* Records shown *
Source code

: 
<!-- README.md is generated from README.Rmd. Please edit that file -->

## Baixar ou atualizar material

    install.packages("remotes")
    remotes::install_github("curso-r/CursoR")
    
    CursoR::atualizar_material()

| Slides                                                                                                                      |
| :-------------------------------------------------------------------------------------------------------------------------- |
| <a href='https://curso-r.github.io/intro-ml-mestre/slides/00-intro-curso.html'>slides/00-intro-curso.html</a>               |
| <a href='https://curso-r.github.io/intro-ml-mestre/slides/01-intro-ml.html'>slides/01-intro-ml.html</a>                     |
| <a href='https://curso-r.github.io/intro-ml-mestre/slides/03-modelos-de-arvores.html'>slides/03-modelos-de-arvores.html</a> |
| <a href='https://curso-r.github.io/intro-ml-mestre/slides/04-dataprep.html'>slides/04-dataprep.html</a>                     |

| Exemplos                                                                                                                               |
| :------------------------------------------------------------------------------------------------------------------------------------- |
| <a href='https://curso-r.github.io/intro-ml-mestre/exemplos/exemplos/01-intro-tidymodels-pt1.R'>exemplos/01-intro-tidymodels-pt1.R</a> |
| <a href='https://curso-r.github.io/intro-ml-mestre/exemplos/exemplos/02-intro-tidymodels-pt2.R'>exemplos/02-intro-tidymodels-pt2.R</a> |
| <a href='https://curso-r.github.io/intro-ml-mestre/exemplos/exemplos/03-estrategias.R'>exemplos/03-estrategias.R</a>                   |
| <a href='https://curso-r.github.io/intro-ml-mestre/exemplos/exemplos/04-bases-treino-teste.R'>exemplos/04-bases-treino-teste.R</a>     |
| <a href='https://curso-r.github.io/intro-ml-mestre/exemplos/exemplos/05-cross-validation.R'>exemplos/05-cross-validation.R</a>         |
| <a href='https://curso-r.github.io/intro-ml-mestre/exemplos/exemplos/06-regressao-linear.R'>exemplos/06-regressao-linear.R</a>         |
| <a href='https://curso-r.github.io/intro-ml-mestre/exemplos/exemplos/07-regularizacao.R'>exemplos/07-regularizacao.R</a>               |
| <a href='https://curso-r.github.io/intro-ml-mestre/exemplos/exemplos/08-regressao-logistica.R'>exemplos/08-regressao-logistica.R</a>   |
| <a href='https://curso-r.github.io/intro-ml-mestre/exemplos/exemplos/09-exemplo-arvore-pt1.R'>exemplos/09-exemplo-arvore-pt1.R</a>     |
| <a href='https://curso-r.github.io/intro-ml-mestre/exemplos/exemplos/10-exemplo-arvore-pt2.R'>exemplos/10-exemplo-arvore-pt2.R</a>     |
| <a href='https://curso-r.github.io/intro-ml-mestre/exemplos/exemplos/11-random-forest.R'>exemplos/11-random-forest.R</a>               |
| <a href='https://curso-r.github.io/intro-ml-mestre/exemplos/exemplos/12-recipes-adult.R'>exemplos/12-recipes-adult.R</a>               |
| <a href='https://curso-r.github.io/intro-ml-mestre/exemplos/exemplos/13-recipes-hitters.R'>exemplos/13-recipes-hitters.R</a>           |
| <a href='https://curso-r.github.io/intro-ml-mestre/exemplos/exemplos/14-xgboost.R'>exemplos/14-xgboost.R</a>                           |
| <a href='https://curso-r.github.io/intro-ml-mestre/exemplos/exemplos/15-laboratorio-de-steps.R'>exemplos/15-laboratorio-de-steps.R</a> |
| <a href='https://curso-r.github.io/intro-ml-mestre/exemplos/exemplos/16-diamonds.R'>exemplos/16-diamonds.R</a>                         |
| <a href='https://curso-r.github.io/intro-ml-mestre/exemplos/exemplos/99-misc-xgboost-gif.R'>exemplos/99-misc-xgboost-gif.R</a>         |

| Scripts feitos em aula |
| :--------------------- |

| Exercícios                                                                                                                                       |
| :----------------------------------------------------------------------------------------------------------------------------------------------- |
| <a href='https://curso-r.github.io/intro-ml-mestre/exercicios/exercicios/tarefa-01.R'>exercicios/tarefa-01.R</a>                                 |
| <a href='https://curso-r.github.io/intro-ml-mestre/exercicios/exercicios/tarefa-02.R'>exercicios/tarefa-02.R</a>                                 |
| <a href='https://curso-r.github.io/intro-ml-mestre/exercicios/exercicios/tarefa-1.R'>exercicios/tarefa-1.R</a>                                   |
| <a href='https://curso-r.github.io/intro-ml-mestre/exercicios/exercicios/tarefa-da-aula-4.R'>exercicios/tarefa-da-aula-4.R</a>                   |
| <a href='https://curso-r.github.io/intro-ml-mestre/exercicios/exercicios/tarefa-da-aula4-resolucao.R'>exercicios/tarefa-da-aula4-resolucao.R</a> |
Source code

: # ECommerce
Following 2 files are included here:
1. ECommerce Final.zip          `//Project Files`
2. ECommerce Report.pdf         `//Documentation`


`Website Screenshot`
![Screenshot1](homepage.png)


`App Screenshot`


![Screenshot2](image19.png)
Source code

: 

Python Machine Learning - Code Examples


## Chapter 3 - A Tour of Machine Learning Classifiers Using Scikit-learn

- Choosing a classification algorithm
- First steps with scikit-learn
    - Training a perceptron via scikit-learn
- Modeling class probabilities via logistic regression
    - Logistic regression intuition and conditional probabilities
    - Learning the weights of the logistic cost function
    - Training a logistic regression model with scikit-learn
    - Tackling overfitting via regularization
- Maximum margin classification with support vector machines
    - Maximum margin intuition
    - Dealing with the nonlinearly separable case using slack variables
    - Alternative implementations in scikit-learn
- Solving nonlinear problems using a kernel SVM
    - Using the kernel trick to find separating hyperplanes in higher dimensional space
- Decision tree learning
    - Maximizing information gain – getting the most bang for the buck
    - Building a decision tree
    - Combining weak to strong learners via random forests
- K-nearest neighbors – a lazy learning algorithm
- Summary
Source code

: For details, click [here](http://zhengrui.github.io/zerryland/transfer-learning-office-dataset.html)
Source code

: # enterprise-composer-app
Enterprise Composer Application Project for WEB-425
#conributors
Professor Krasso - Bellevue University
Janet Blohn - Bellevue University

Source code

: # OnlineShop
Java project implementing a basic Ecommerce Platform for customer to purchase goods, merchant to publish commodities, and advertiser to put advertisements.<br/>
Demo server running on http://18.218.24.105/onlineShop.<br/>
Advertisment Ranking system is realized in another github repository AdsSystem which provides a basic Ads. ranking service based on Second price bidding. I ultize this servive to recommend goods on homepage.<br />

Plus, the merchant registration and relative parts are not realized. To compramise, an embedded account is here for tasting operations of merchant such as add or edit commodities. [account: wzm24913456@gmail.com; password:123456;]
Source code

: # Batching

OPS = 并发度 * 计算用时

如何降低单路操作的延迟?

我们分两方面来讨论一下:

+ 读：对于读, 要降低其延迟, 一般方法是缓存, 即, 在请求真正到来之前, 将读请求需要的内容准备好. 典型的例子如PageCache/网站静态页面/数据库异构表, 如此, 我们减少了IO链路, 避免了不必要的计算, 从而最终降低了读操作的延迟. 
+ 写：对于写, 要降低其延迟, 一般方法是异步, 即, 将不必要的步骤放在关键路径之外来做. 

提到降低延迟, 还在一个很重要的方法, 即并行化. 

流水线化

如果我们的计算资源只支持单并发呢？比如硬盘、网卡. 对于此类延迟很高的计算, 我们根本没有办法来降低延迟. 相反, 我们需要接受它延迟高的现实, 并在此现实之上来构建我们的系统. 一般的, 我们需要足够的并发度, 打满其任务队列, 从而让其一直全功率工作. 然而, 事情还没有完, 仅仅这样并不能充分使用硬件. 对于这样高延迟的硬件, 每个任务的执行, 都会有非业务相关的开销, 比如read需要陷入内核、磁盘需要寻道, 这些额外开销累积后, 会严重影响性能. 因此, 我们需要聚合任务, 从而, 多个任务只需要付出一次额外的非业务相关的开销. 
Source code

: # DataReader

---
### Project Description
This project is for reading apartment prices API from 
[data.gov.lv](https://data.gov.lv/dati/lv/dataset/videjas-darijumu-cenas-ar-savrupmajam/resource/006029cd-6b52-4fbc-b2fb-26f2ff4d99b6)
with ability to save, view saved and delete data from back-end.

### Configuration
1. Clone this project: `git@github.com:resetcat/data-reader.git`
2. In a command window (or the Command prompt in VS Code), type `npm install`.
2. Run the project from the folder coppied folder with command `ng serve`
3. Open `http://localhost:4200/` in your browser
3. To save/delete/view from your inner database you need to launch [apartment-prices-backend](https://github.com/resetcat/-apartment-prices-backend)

* * *

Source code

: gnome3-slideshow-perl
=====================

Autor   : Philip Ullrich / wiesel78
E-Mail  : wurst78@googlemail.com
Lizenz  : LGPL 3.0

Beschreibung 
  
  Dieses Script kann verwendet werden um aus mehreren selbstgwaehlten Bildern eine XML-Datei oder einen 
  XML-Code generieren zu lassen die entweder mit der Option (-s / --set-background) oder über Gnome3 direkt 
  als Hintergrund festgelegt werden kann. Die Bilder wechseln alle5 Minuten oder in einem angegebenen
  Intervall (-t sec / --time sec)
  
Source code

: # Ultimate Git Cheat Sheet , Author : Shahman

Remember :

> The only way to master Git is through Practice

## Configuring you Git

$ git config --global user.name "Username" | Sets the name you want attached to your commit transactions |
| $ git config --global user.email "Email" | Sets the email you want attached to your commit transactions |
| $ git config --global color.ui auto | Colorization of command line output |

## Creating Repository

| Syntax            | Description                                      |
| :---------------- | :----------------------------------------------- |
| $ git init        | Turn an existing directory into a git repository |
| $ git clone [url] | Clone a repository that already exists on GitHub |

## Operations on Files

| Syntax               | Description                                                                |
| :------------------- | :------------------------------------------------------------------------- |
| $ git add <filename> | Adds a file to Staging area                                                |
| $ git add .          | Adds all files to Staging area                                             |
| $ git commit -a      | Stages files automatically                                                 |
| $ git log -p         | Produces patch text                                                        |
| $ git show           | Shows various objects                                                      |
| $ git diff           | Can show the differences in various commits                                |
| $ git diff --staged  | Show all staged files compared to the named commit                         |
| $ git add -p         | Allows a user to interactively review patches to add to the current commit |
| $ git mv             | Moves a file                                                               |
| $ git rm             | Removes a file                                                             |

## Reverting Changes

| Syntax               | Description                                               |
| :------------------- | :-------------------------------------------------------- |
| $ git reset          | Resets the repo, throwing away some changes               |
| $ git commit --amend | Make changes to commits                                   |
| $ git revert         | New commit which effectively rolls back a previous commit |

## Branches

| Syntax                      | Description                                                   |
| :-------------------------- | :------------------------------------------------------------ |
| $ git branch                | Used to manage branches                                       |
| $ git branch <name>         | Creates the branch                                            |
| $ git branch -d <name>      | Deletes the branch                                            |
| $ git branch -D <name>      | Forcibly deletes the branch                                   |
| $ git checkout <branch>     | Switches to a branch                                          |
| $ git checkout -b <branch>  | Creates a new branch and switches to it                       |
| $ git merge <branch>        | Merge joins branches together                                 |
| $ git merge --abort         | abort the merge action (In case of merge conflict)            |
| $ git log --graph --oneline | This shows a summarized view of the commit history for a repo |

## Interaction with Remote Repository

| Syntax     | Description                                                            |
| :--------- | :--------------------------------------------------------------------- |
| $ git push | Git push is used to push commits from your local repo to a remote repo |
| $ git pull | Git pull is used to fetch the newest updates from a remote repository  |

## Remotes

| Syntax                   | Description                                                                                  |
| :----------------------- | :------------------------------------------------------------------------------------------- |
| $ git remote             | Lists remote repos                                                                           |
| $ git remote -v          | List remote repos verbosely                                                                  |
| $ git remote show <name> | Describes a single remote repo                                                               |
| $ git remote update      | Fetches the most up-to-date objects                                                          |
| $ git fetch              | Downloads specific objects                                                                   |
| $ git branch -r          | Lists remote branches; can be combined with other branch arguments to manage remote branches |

* Work to complete *
From the records above, transcribe without alteration every line from the one with "2. ECommerce Report.pdf" to the one with "- Tackling overfitting via regularization", inclusive.

* Finished task *
2. ECommerce Report.pdf         `//Documentation`


`Website Screenshot`
![Screenshot1](homepage.png)


`App Screenshot`


![Screenshot2](image19.png)
Source code

: 

Python Machine Learning - Code Examples


## Chapter 3 - A Tour of Machine Learning Classifiers Using Scikit-learn

- Choosing a classification algorithm
- First steps with scikit-learn
    - Training a perceptron via scikit-learn
- Modeling class probabilities via logistic regression
    - Logistic regression intuition and conditional probabilities
    - Learning the weights of the logistic cost function
    - Training a logistic regression model with scikit-learn
    - Tackling overfitting via regularization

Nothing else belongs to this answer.